F. Schleilmacher (paruh abad ke-19) berhasil mengenalkan Protestanisme Liberal. Dilanjutkan Ernst Troeltsch (teolog Kristen asal Jerman) di awal abad ke-20an memikirkan urgensi sikap pluralis dalam beragama. Lalu, gagasan itu diikuti sejarahwan ternama; William Hocking dan Arnold Toynbee.
Sementara John Hick, Paul F. Knitter, Raimundo Panikkar menjadi tokoh sentral dalam skala internasional sebagai pejuang pluralisme agama. Pendapat-pendapat kritis para pemikir pluralisme yang sering dijadikan pijakan adalah menolak eksklusivisme kebenaran dalam beragama (truth claim).
Begitu banyak dalil disusun untuk mengokohkan pluralisme agama. Baik dalil teologis, rasional, maupun mistis. Di sisi lain, tidak kalah berjubel pula nash yang dicari dan dijadikan legitimasi penolakan dan pengharaman pemikiran yang menyatakan bahwa kebenaran dan jalan keselamatan dalam beragama tidak lah tunggal ini. Namun, kedua kubu mengalami stagnansi pemikiran dalam debat teori yang semakin melangit.
Sedangkan, subaltern –dikenal sebagai masyarakat pinggiran yang hampa pikiran teoritis– ternyata memiliki cara pikir sendiri tentang “pluralisme” agama. Penulis sebut sebagai fenomena “pluralisme kultural”. Yakni, bagaimana subaltern berpikir sederhana dan bersahaja bahwa antar agama-agama tidak perlu dibuat pertentangan atau permusuhan. Tidak ada yang berhak menjamin agama atau aliran kepercayaan tertentu sebagai terbaik.

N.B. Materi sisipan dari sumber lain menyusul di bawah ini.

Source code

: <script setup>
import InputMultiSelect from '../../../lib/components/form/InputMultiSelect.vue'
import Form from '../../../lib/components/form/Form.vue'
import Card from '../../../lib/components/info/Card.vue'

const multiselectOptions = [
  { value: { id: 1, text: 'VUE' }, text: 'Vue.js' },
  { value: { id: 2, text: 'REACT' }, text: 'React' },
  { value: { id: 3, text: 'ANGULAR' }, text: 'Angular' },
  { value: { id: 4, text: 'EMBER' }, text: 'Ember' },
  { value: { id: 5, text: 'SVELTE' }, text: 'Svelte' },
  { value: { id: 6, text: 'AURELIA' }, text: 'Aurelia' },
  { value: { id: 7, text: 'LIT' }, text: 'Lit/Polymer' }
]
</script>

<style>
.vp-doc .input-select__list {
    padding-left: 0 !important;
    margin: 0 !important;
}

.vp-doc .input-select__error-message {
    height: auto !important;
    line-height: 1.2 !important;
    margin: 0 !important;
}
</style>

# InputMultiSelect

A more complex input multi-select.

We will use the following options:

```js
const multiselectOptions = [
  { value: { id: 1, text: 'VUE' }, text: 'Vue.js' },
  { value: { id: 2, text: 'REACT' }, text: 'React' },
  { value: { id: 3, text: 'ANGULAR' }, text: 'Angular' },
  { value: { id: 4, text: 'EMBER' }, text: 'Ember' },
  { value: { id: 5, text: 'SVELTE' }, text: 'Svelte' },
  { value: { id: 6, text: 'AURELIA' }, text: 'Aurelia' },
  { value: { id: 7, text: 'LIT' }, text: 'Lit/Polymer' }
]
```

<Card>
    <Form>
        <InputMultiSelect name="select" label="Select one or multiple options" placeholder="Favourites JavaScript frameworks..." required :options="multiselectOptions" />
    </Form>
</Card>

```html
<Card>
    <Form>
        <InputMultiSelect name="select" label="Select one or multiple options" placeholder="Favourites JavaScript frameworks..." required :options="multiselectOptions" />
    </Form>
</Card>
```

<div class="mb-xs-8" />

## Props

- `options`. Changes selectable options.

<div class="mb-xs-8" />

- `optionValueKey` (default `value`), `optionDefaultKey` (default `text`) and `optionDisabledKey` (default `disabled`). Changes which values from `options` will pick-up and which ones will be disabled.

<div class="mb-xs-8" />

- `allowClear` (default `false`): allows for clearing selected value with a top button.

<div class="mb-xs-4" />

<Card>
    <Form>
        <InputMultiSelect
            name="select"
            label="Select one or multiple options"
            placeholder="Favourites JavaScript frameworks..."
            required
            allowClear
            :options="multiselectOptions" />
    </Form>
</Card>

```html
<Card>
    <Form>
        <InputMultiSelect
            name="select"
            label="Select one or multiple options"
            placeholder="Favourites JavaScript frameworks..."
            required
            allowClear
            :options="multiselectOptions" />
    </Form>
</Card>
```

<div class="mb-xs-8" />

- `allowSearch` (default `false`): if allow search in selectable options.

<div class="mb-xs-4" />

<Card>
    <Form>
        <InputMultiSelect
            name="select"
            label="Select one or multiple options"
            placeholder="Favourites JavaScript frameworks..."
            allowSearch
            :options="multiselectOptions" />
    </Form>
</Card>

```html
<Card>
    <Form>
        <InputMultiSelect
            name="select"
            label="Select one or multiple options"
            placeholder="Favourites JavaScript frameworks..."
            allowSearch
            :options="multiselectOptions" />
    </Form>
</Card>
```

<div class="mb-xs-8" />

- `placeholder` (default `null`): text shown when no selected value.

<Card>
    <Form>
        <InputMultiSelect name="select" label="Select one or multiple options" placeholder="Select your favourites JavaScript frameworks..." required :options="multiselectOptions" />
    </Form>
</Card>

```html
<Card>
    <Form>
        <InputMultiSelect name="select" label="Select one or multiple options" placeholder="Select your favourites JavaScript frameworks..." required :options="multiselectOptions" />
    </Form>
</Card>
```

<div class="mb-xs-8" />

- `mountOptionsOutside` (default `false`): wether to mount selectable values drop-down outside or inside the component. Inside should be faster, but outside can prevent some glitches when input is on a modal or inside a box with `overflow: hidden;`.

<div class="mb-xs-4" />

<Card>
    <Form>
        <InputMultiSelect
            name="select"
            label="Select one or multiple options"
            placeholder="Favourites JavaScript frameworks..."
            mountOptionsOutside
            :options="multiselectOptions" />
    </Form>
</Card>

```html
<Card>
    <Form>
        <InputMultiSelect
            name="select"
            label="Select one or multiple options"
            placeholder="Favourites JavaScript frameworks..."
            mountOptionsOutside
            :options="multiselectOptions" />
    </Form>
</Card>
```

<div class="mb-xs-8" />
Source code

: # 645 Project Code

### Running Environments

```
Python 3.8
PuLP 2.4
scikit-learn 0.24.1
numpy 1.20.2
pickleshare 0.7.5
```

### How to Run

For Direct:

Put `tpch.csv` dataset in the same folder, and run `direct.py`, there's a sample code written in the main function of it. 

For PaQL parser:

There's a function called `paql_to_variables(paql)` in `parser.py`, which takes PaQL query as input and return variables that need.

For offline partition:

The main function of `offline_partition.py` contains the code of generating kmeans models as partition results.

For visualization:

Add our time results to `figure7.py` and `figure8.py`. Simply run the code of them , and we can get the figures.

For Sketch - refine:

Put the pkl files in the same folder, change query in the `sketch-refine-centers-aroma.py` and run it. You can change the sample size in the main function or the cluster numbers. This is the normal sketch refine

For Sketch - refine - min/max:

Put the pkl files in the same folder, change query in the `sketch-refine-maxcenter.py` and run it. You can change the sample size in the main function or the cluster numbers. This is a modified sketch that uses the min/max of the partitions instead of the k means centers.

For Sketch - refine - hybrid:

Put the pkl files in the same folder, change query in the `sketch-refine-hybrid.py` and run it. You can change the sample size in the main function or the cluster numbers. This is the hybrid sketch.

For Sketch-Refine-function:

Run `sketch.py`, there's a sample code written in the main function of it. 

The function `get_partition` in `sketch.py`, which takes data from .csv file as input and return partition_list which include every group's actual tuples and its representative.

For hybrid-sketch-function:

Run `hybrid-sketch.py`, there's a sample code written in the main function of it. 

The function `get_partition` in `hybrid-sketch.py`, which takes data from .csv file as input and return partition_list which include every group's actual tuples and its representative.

Baik atau buruk, memberi keselamtan atau kesesatan, bagi subaltern tergantung bagaimana agama berhasil memberi ketenteraman dalam multiaspek kehidupan umat dan sekitarnya. Ketika ada claim bahwa agama tertentu adalah terbaik, namun dalam kenyataannya tidak bisa menyelesaikan problem sosial di konteksnya, sama halnya agama tersebut tidak baik. Artinya, baik atau tidak baik, benar atau tidak benar suatu agama harus diuji secara empiris.
Pendapat-pendapat sederhana dan kontekstual semacam itu kerap penulis jumpai dari masyarakat subaltern selama live in sebulan lebih di salah satu daerah pedalaman Temanggung-Jawa Tengah. Kristen, Budha, Islam, dan aliran kepercayaan merupakan keimanan yang dianut masyarakatnya. Sedangkan Islam menjadi minoritas setelah Kristen dan Budha.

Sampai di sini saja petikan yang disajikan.